Ketua Fraksi Gerindra DPRD DKI Rani Mauliani melihat langkah yang dilakukan MUI DKI dalam membentuk tim siber tidak perlu dipersoalkan. Menurutnya buzzer di era kekinian sudah jadi hal biasa. Menurutnya tidak perlu berlebihan beri kritik.  

"Sebenarnya keberadaan buzzer ini kan sudah bukan hal yang gimana-gimana lagi ya. Jadi kalau MUI mau buat tim buzzer ya tidak jadi masalah juga, kan selama peruntukannya masuk akal dan tidak lebay alias berlebihan, sehingga dapat dinilai kurang pas dengan visi-misi MUI sendiri," ujar Ketua Fraksi Gerindra DPRD DKI Rani Mauliani.

Baca juga: Awal Mula Giring Nidji Komentari Kinerja Anies Baswedan, Disebut Pembohong

Bahkan Wakil Ketua DPRD DKI Fraksi PAN Zita Anjani menyambut baik langkah MUI DKI Jakarta tersebut. Dirinya menilai tim siber bentukan MUI DKI Jakarta bisa jadi alat pemersatu umat Islam di media sosial. Terkait agenda pembelaan pada Anies dirinya menilai sah saja, asalkan membela hal yang benar. Namun dirinya berpesan MUI DKI Jakarta dengan tim siber nya harus tetap menjaga suhu politik.  
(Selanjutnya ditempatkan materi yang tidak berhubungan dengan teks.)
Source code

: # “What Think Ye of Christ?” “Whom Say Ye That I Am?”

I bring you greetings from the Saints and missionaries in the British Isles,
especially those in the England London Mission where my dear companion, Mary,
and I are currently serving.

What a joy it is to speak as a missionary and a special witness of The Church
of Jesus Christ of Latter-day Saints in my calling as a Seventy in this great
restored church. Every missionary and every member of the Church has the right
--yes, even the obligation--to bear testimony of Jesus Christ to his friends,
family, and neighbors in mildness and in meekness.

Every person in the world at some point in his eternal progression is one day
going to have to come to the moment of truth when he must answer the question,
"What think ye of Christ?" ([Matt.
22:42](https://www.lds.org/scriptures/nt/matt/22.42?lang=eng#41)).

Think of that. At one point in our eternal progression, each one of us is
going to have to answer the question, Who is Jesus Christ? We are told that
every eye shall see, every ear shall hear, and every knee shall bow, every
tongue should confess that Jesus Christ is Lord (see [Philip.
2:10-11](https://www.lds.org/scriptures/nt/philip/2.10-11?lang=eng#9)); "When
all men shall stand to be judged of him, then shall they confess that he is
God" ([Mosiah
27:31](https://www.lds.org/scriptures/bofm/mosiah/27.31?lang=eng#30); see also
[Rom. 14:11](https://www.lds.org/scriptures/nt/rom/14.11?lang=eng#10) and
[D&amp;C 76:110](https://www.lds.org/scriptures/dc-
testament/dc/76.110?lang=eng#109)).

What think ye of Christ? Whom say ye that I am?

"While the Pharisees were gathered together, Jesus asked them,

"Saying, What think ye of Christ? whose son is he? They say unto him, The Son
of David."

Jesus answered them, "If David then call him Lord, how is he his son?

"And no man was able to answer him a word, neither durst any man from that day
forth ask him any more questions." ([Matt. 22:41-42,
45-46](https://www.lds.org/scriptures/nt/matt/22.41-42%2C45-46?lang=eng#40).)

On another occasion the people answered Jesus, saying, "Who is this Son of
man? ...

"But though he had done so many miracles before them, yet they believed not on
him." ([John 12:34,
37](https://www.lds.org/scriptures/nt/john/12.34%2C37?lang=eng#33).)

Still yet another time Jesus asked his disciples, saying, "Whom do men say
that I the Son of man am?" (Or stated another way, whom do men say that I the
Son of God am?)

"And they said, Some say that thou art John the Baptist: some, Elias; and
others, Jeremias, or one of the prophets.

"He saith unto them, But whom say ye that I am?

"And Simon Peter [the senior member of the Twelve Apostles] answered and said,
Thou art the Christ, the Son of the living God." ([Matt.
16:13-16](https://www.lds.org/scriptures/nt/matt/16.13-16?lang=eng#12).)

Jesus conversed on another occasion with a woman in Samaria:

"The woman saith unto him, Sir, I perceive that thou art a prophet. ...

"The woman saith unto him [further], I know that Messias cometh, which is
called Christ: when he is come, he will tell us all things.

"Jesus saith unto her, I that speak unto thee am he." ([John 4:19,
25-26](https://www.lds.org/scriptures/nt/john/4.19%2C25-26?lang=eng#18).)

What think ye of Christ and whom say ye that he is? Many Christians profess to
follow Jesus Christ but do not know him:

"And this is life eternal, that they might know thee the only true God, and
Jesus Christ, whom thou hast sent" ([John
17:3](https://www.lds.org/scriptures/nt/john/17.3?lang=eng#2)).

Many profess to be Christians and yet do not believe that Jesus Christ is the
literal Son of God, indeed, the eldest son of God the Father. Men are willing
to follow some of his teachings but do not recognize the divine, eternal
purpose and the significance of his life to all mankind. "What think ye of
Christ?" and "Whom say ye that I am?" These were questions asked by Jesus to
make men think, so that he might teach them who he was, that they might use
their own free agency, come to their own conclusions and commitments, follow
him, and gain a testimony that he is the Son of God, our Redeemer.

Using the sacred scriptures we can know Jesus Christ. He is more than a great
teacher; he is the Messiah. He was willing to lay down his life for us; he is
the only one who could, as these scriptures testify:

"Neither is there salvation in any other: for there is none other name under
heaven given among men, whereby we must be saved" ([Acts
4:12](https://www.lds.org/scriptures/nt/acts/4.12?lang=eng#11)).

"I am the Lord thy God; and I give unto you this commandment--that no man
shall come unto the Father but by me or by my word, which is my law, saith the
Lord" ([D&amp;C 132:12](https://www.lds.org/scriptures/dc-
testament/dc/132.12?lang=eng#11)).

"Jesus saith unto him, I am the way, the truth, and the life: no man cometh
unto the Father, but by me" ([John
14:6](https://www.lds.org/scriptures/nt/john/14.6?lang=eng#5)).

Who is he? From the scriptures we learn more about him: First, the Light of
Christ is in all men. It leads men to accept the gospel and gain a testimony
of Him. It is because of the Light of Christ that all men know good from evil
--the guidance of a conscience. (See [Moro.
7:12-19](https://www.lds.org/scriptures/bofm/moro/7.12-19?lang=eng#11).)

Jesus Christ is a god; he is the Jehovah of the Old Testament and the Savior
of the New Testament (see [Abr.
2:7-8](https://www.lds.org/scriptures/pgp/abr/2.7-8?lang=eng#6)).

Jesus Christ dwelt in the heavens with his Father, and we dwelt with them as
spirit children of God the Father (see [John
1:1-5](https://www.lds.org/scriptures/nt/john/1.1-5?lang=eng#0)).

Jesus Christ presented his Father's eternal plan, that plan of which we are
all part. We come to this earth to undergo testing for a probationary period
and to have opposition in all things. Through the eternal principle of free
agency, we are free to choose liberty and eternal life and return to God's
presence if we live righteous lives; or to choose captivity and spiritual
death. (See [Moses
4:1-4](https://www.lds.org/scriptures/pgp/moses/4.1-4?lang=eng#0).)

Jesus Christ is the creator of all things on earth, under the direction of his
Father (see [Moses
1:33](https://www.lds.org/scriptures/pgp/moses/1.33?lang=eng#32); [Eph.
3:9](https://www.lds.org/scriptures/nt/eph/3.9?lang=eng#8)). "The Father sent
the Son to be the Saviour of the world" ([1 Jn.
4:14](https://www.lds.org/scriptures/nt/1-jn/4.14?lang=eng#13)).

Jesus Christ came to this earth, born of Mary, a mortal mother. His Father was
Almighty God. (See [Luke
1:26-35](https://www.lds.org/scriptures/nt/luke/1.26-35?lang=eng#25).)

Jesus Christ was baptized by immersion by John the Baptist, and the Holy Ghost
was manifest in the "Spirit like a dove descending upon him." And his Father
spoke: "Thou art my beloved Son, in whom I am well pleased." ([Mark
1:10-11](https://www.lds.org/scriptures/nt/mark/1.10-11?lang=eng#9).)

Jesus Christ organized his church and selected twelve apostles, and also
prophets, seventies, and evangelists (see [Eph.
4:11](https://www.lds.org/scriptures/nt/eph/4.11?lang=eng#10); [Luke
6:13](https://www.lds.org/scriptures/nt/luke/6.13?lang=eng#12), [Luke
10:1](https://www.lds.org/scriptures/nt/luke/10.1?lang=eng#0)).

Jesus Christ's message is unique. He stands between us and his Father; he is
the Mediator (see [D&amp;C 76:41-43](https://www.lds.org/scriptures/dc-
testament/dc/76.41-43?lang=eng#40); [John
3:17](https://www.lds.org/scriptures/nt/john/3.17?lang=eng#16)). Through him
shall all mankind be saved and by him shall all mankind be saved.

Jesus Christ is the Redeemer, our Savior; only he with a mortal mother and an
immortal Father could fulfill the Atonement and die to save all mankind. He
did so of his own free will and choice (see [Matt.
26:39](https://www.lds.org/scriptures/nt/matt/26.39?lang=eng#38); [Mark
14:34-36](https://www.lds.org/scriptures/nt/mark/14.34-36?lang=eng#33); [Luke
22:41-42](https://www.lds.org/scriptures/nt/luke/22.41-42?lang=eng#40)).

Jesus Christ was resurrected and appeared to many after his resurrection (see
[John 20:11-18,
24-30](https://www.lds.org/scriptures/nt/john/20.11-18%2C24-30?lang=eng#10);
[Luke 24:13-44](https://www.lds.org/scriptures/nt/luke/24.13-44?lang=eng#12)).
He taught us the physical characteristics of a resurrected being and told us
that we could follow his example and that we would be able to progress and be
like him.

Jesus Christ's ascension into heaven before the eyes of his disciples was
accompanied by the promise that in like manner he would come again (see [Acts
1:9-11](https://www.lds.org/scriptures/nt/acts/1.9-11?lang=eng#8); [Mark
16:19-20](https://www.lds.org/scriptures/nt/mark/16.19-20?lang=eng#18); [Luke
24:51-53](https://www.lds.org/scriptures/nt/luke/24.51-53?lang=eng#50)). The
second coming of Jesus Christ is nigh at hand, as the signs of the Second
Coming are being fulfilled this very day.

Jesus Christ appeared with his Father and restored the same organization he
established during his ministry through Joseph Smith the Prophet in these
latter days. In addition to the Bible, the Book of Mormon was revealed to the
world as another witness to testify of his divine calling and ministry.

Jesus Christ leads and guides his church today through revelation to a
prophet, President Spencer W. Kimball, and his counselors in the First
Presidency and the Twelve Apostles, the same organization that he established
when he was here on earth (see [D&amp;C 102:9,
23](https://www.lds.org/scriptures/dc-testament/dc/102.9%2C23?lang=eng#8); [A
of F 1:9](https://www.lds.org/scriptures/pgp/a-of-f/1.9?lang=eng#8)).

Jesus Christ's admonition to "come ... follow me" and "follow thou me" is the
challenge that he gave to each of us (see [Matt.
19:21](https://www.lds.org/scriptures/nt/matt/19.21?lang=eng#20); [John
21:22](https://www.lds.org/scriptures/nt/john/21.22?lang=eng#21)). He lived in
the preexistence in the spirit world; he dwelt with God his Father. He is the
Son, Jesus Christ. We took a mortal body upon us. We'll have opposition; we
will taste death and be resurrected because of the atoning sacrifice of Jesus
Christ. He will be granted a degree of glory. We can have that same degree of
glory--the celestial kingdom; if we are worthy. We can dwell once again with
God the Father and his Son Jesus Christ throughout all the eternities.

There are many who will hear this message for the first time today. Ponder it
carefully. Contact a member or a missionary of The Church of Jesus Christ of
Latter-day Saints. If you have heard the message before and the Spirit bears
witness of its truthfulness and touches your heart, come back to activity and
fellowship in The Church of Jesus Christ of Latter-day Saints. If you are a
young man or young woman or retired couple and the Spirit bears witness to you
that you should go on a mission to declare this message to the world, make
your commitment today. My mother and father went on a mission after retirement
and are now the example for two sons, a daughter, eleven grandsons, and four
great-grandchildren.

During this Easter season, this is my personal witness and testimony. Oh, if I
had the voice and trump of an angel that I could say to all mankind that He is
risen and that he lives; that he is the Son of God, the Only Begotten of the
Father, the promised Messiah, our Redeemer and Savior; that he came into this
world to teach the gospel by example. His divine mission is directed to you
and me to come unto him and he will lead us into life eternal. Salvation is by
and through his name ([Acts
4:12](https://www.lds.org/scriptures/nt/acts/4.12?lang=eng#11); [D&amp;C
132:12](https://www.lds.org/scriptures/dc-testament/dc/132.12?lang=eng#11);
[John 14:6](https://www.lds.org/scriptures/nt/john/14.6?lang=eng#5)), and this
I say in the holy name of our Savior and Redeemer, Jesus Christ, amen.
"Langkah MUI ini kita sambut dengan baik, karena MUI ini pemersatu umat, khususnya yang beragama islam. Islam di Indonesia sepembelajaran saya itu kan rahmatan lil alamin Islam tengah, wasatiah. Jadi penting peran MUI menjaga suhu politik, terlebih di DKI," kata Wakil Ketua DPRD DKI Fraksi PAN Zita Anjani

"Terkait bela Pak Anies, siapa pun pasti dibela asal substansinya benar, dan yang dibela itu kebenarannya, bukan soal individu. Saya rasa itu poinnya," sambung Zita.

Tanggapan Anies Baswedan


Lantas bagaimana tanggapan Gubernur DKI Jakarta Anies Baswedan terkait pembentukan tim siber oleh MUI DKI untuk membela dirinya? Saat ditanya terkait hal tersebut Mantan Menteri Pendidikan RI tersebut memilih untuk bungkam dan meminta wartawan bertanya hal lain seputar program DKI Jakarta, "Saya komentar Jakarta saja," kata Anies di Jakarta.